Like Bulldawg mentioned hunting by boat is a good option. I have done this successfully at Salt Fork in the past and it might allow you to get to some spots that hunters on foot don't get to or let you get the jump on a bird before another hunter. Birds often roost down close to the water and you can listen from the water and then move in and beach it and go after them. You can cover lots of area too and you never have a bird across the lake you can't get to!

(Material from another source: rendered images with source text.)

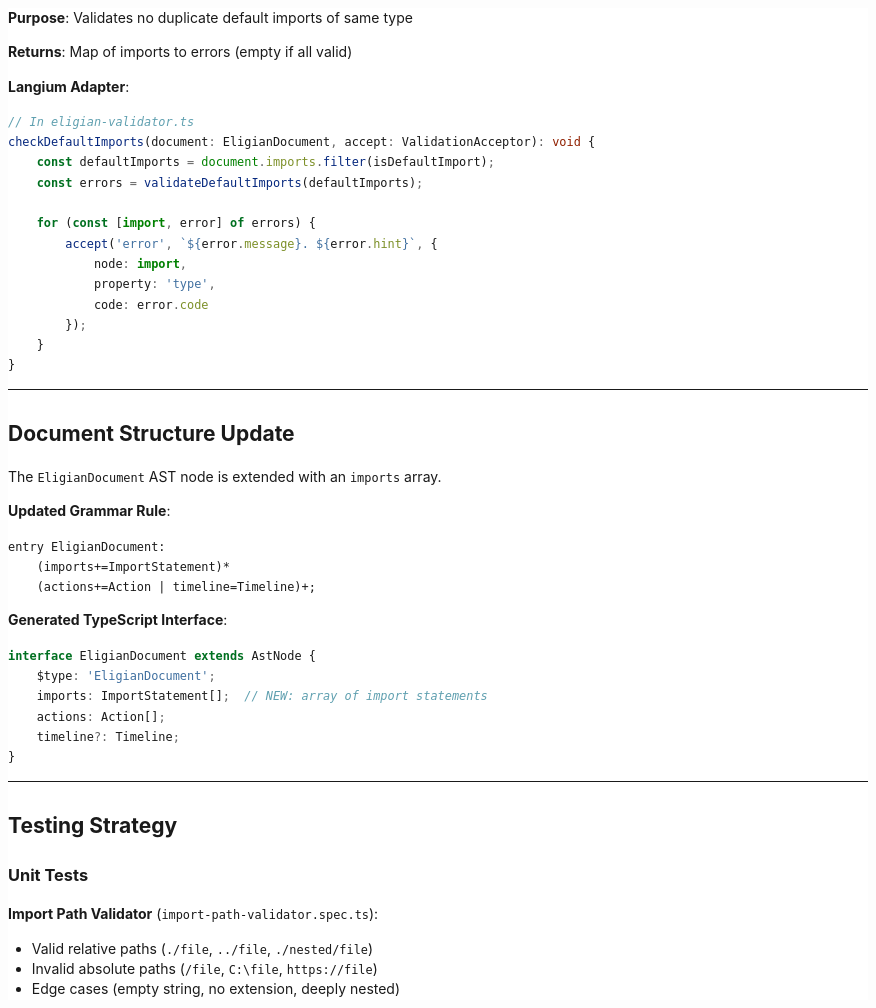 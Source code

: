 **Purpose**: Validates no duplicate default imports of same type

**Returns**: Map of imports to errors (empty if all valid)

**Langium Adapter**:
```typescript
// In eligian-validator.ts
checkDefaultImports(document: EligianDocument, accept: ValidationAcceptor): void {
    const defaultImports = document.imports.filter(isDefaultImport);
    const errors = validateDefaultImports(defaultImports);

    for (const [import, error] of errors) {
        accept('error', `${error.message}. ${error.hint}`, {
            node: import,
            property: 'type',
            code: error.code
        });
    }
}
```

---

## Document Structure Update

The `EligianDocument` AST node is extended with an `imports` array.

**Updated Grammar Rule**:
```langium
entry EligianDocument:
    (imports+=ImportStatement)*
    (actions+=Action | timeline=Timeline)+;
```

**Generated TypeScript Interface**:
```typescript
interface EligianDocument extends AstNode {
    $type: 'EligianDocument';
    imports: ImportStatement[];  // NEW: array of import statements
    actions: Action[];
    timeline?: Timeline;
}
```

---

## Testing Strategy

### Unit Tests

**Import Path Validator** (`import-path-validator.spec.ts`):
- Valid relative paths (`./file`, `../file`, `./nested/file`)
- Invalid absolute paths (`/file`, `C:\file`, `https://file`)
- Edge cases (empty string, no extension, deeply nested)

Its a fun way to hunt and if the hunting sucks you can fish! Make sure you take a gun AND a fishing rod! lol

Oh and watch for Bigfoot!


----------



## powerstrokin73

firstflight111 said:


> man that place gets beat to death....back 10 years you could see them and kill them ..you would be better off finding ..somewere out of the park to get your bird..


Some of This statement is very false. Yes there is a lot of people. But there is still a VERY healthy population of birds. I get a bird there every year. Last year i worked 7-8 birds in different places the first 4 days of the season, before i shot mine on thursday.


----------



## Danfc80

That was my secret at Salt Fork. I realized that when fishing, I beached the boat to get off and relieve myself. Deer and turkeys were running all over the place. If you study a map, you can spot the inaccesible areas where they seem to congregate.


----------



## M.Magis

Sorry guys, I promise you that there are no areas accessible by boat that aren&#8217;t accessible by foot with 15 minutes of walking.


----------



## firstflight111

powerstrokin73 said:


> Some of This statement is very false. Yes there is a lot of people. But there is still a VERY healthy population of birds. I get a bird there every year. Last year i worked 7-8 birds in different places the first 4 days of the season, before i shot mine on thursday.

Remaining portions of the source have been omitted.